What the task asks: Only the count is wanted here: how many lines of the entries hold the string "불필요한"?

Input material:
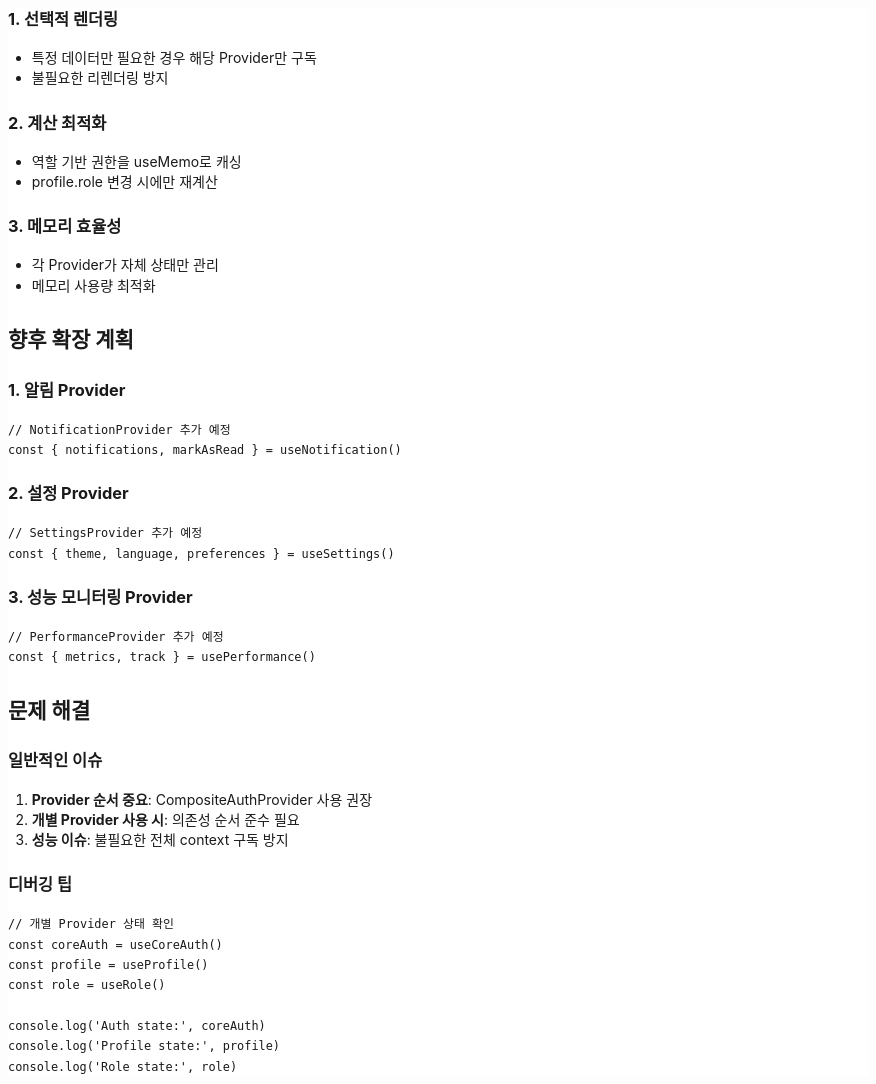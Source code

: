 ### 1. 선택적 렌더링

- 특정 데이터만 필요한 경우 해당 Provider만 구독
- 불필요한 리렌더링 방지

### 2. 계산 최적화

- 역할 기반 권한을 useMemo로 캐싱
- profile.role 변경 시에만 재계산

### 3. 메모리 효율성

- 각 Provider가 자체 상태만 관리
- 메모리 사용량 최적화

## 향후 확장 계획

### 1. 알림 Provider

```tsx
// NotificationProvider 추가 예정
const { notifications, markAsRead } = useNotification()
```

### 2. 설정 Provider

```tsx
// SettingsProvider 추가 예정
const { theme, language, preferences } = useSettings()
```

### 3. 성능 모니터링 Provider

```tsx
// PerformanceProvider 추가 예정
const { metrics, track } = usePerformance()
```

## 문제 해결

### 일반적인 이슈

1. **Provider 순서 중요**: CompositeAuthProvider 사용 권장
2. **개별 Provider 사용 시**: 의존성 순서 준수 필요
3. **성능 이슈**: 불필요한 전체 context 구독 방지

### 디버깅 팁

```tsx
// 개별 Provider 상태 확인
const coreAuth = useCoreAuth()
const profile = useProfile()
const role = useRole()

console.log('Auth state:', coreAuth)
console.log('Profile state:', profile)
console.log('Role state:', role)
```

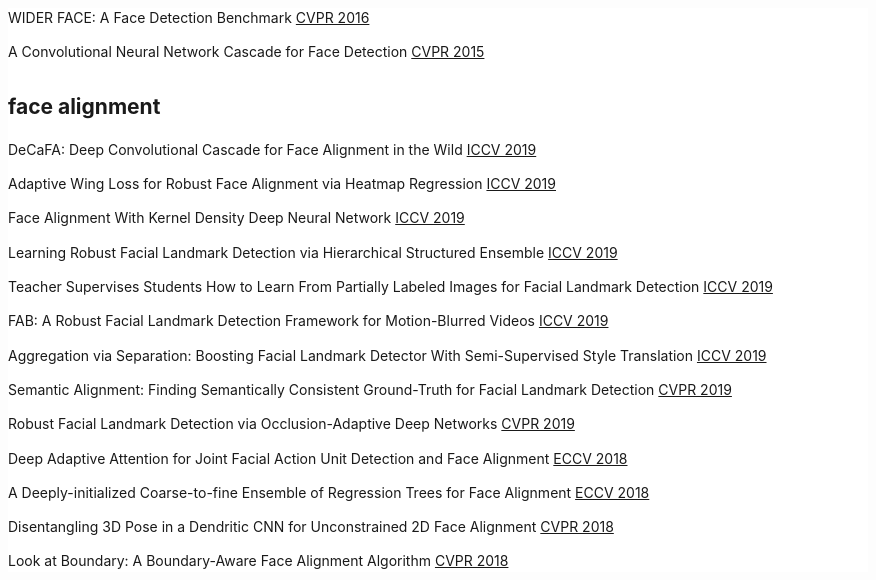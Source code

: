 WIDER FACE: A Face Detection Benchmark [CVPR 2016](http://openaccess.thecvf.com/content_cvpr_2016/papers/Yang_WIDER_FACE_A_CVPR_2016_paper.pdf)

A Convolutional Neural Network Cascade for Face Detection [CVPR 2015](http://openaccess.thecvf.com/content_cvpr_2015/papers/Li_A_Convolutional_Neural_2015_CVPR_paper.pdf)

## face alignment

DeCaFA: Deep Convolutional Cascade for Face Alignment in the Wild [ICCV 2019](http://openaccess.thecvf.com/content_ICCV_2019/papers/Dapogny_DeCaFA_Deep_Convolutional_Cascade_for_Face_Alignment_in_the_Wild_ICCV_2019_paper.pdf)

Adaptive Wing Loss for Robust Face Alignment via Heatmap Regression [ICCV 2019](http://openaccess.thecvf.com/content_ICCV_2019/papers/Wang_Adaptive_Wing_Loss_for_Robust_Face_Alignment_via_Heatmap_Regression_ICCV_2019_paper.pdf)

Face Alignment With Kernel Density Deep Neural Network [ICCV 2019](http://openaccess.thecvf.com/content_ICCV_2019/papers/Chen_Face_Alignment_With_Kernel_Density_Deep_Neural_Network_ICCV_2019_paper.pdf)

Learning Robust Facial Landmark Detection via Hierarchical Structured Ensemble [ICCV 2019](http://openaccess.thecvf.com/content_ICCV_2019/papers/Zou_Learning_Robust_Facial_Landmark_Detection_via_Hierarchical_Structured_Ensemble_ICCV_2019_paper.pdf)

Teacher Supervises Students How to Learn From Partially Labeled Images for Facial Landmark Detection [ICCV 2019](http://openaccess.thecvf.com/content_ICCV_2019/papers/Dong_Teacher_Supervises_Students_How_to_Learn_From_Partially_Labeled_Images_ICCV_2019_paper.pdf)

FAB: A Robust Facial Landmark Detection Framework for Motion-Blurred Videos [ICCV 2019](http://openaccess.thecvf.com/content_ICCV_2019/papers/Sun_FAB_A_Robust_Facial_Landmark_Detection_Framework_for_Motion-Blurred_Videos_ICCV_2019_paper.pdf)

Aggregation via Separation: Boosting Facial Landmark Detector With Semi-Supervised Style Translation [ICCV 2019](http://openaccess.thecvf.com/content_ICCV_2019/papers/Qian_Aggregation_via_Separation_Boosting_Facial_Landmark_Detector_With_Semi-Supervised_Style_ICCV_2019_paper.pdf)

Semantic Alignment: Finding Semantically Consistent Ground-Truth for Facial Landmark Detection [CVPR 2019](http://openaccess.thecvf.com/content_CVPR_2019/papers/Liu_Semantic_Alignment_Finding_Semantically_Consistent_Ground-Truth_for_Facial_Landmark_Detection_CVPR_2019_paper.pdf)

Robust Facial Landmark Detection via Occlusion-Adaptive Deep Networks [CVPR 2019](http://openaccess.thecvf.com/content_CVPR_2019/papers/Zhu_Robust_Facial_Landmark_Detection_via_Occlusion-Adaptive_Deep_Networks_CVPR_2019_paper.pdf)

Deep Adaptive Attention for Joint Facial Action Unit Detection and Face Alignment [ECCV 2018](http://openaccess.thecvf.com/content_ECCV_2018/papers/Zhiwen_Shao_Deep_Adaptive_Attention_ECCV_2018_paper.pdf)

A Deeply-initialized Coarse-to-fine Ensemble of Regression Trees for Face Alignment [ECCV 2018](http://openaccess.thecvf.com/content_ECCV_2018/papers/Roberto_Valle_A_Deeply-initialized_Coarse-to-fine_ECCV_2018_paper.pdf)

Disentangling 3D Pose in a Dendritic CNN for Unconstrained 2D Face Alignment [CVPR 2018](http://openaccess.thecvf.com/content_cvpr_2018/papers/Kumar_Disentangling_3D_Pose_CVPR_2018_paper.pdf)

Look at Boundary: A Boundary-Aware Face Alignment Algorithm [CVPR 2018](http://openaccess.thecvf.com/content_cvpr_2018/papers/Wu_Look_at_Boundary_CVPR_2018_paper.pdf)
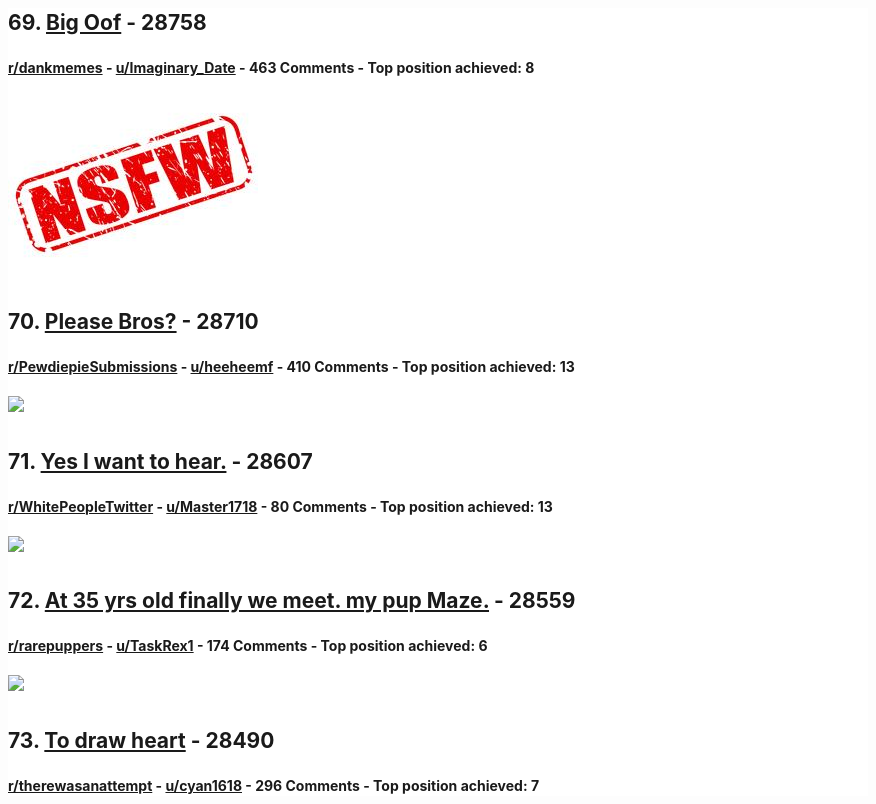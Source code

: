 ## 69. [Big Oof](http://reddit.com/r/dankmemes/comments/ciu47q/big_oof/) - 28758
#### [r/dankmemes](http://reddit.com/r/dankmemes) - [u/Imaginary_Date](http://reddit.com/u/Imaginary_Date) - 463 Comments - Top position achieved: 8

<a href="https://i.redd.it/tfjybsdfp0d31.jpg"><img src="https://github.com/mgerb/top-of-reddit/raw/master/nsfw.jpg"></img></a>

## 70. [Please Bros?](http://reddit.com/r/PewdiepieSubmissions/comments/ciszf4/please_bros/) - 28710
#### [r/PewdiepieSubmissions](http://reddit.com/r/PewdiepieSubmissions) - [u/heeheemf](http://reddit.com/u/heeheemf) - 410 Comments - Top position achieved: 13

<a href="https://i.redd.it/y0wxag5pwzc31.jpg"><img src="https://b.thumbs.redditmedia.com/8aj0mxxlY-rOEcNuvzLuCzu7zTO7p0nhKGc7-Yq11HE.jpg"></img></a>

## 71. [Yes I want to hear.](http://reddit.com/r/WhitePeopleTwitter/comments/cipj0r/yes_i_want_to_hear/) - 28607
#### [r/WhitePeopleTwitter](http://reddit.com/r/WhitePeopleTwitter) - [u/Master1718](http://reddit.com/u/Master1718) - 80 Comments - Top position achieved: 13

<a href="https://i.redd.it/ncgr309p0yc31.png"><img src="https://b.thumbs.redditmedia.com/70_c0XDvTMsKZvwtTt7QGV14FmFX8KAEirrRUnGVhAE.jpg"></img></a>

## 72. [At 35 yrs old finally we meet. my pup Maze.](http://reddit.com/r/rarepuppers/comments/cipia5/at_35_yrs_old_finally_we_meet_my_pup_maze/) - 28559
#### [r/rarepuppers](http://reddit.com/r/rarepuppers) - [u/TaskRex1](http://reddit.com/u/TaskRex1) - 174 Comments - Top position achieved: 6

<a href="https://i.redd.it/qoq7cu9d0yc31.jpg"><img src="https://b.thumbs.redditmedia.com/rrvBfnnkDLGmgoP0q80BjSiy4iNPz2Oq9aPheQT5gRA.jpg"></img></a>

## 73. [To draw heart](http://reddit.com/r/therewasanattempt/comments/cj0zmp/to_draw_heart/) - 28490
#### [r/therewasanattempt](http://reddit.com/r/therewasanattempt) - [u/cyan1618](http://reddit.com/u/cyan1618) - 296 Comments - Top position achieved: 7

Solved exercise: 2